The spirituality of volunteerism.

By Hannah Fried-Tanzer, CJP/JVS Emerging Jewish Leader and JBBBS Intern

I grew up in a Jewish family and attended Hebrew School classes where we discussed the importance of helping others. I came to understand giving back, volunteerism, as a “Jewish value.” But in my work with Jewish Big Brothers Big Sisters, I’ve learned it’s more than that. Here, we encounter volunteers of various religious persuasions (and some none at all) who indicate that giving back is a deeply-held value. Sometimes, even a spiritual one.

Judaism: Responsibility for others

The Talmud, a central text of rabbinic Judaism, teaches us that “all men are responsible for one another” (Sanhedrin, 27b).

Christianity: Helping those in need

Matthew 25:35 reads, “For I was hungry and you gave me food, I was thirsty and you gave me drink, I was a stranger and you welcomed me.”

Islam: Your “brother,” yourself

Not one of you is a believer until he loves for his brother what he loves for himself,” (Forty Hadith of an-Nawawi, 13).

Hinduism: Loving others brings joy

The Yajur Veda, one of the four official texts of Hinduism, says “The one who loves all intensely begins perceiving in all living beings a part of himself. He becomes a lover of all, a part and parcel of the Universal Joy. He flows with the stream of happiness, and is enriched by each soul.”

Buddhism: Watching after yourself and those around you

The Samyutta Nikaya, a Buddhist scripture, teaches that “When watching after yourself, you watch after others.
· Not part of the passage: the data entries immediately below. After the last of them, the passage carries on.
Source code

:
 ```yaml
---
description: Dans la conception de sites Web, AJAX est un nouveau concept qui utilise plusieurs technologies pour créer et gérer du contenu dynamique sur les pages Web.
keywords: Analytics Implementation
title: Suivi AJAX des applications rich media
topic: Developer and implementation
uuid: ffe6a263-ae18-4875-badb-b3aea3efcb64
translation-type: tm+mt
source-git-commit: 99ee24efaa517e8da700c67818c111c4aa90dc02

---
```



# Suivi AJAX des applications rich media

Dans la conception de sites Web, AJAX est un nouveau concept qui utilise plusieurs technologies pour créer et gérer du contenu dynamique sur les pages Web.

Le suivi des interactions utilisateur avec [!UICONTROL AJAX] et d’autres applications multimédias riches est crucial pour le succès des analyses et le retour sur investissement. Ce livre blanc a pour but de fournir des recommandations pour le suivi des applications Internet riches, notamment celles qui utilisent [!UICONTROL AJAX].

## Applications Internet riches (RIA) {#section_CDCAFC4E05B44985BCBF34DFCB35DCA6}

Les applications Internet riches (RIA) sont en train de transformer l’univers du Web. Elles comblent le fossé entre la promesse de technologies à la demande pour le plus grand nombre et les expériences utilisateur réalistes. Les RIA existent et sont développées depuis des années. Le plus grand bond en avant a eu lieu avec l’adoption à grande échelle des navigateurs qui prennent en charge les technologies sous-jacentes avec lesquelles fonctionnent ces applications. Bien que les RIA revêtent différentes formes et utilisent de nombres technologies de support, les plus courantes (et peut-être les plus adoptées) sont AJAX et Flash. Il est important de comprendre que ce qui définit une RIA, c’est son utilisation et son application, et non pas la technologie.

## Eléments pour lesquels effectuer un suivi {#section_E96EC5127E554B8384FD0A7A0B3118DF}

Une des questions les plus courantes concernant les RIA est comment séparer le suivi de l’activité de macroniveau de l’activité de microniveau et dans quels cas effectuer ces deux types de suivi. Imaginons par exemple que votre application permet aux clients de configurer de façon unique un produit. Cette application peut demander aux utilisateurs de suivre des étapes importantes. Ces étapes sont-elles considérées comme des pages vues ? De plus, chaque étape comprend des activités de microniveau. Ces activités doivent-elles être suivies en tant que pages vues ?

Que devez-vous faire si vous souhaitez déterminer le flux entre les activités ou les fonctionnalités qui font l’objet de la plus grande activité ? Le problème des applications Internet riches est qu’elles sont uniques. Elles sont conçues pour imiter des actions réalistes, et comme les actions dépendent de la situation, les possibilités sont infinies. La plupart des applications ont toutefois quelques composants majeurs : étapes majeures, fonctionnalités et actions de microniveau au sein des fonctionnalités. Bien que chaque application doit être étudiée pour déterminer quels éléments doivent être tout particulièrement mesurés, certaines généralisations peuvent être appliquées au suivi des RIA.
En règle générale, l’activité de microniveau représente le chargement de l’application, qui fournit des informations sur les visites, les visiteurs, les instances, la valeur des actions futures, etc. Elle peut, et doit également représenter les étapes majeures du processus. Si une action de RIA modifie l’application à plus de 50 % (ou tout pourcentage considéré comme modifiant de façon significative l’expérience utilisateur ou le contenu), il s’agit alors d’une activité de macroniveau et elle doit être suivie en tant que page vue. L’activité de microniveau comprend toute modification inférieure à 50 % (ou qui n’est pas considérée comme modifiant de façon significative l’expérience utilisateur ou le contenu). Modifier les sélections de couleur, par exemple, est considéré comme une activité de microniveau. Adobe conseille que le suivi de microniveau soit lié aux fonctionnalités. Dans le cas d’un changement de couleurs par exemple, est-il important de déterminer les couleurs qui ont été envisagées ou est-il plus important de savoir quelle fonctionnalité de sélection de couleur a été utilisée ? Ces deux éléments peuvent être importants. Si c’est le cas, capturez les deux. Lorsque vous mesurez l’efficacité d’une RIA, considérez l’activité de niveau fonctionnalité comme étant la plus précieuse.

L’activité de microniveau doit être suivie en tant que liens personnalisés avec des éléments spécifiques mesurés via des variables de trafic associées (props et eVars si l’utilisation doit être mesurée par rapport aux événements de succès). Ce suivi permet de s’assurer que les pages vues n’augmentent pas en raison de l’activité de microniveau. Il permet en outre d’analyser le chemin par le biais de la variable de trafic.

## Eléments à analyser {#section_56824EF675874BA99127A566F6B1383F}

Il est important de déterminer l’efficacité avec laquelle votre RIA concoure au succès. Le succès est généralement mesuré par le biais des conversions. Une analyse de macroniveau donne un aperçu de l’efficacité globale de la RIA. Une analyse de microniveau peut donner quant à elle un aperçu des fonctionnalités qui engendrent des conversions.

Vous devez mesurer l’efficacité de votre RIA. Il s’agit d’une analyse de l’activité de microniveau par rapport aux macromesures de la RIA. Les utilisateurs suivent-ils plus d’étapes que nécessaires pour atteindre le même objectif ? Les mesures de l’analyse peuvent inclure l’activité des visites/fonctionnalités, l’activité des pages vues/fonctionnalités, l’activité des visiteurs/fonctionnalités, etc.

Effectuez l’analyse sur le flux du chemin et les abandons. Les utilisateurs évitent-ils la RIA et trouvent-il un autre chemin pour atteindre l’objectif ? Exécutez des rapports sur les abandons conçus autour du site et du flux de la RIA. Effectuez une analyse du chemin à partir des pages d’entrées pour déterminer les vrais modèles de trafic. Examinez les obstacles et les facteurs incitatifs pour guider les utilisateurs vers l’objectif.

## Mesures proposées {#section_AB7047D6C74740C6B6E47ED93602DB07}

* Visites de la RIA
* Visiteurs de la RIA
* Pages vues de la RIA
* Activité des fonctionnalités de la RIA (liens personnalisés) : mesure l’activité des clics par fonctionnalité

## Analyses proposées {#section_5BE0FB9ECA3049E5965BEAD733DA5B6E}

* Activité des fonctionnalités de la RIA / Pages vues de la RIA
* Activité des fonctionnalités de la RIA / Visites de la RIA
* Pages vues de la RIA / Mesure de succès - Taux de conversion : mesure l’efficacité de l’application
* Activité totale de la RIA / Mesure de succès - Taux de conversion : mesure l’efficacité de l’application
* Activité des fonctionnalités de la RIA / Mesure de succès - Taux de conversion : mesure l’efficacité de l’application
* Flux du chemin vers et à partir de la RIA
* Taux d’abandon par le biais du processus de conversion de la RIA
When watching after others, you watch after yourself.”

Sikhism: The three Golden Rules

The three tenets of Sikh faith are naam japna (remembering God through mediation), kirat karo (earning an honest living), and vand chakko (selflessly serving others, and sharing income and resources.

Confucianism-The karma of doing good

A famous quote from Confucius: “He who wished to secure the good of others, has already secured his own.”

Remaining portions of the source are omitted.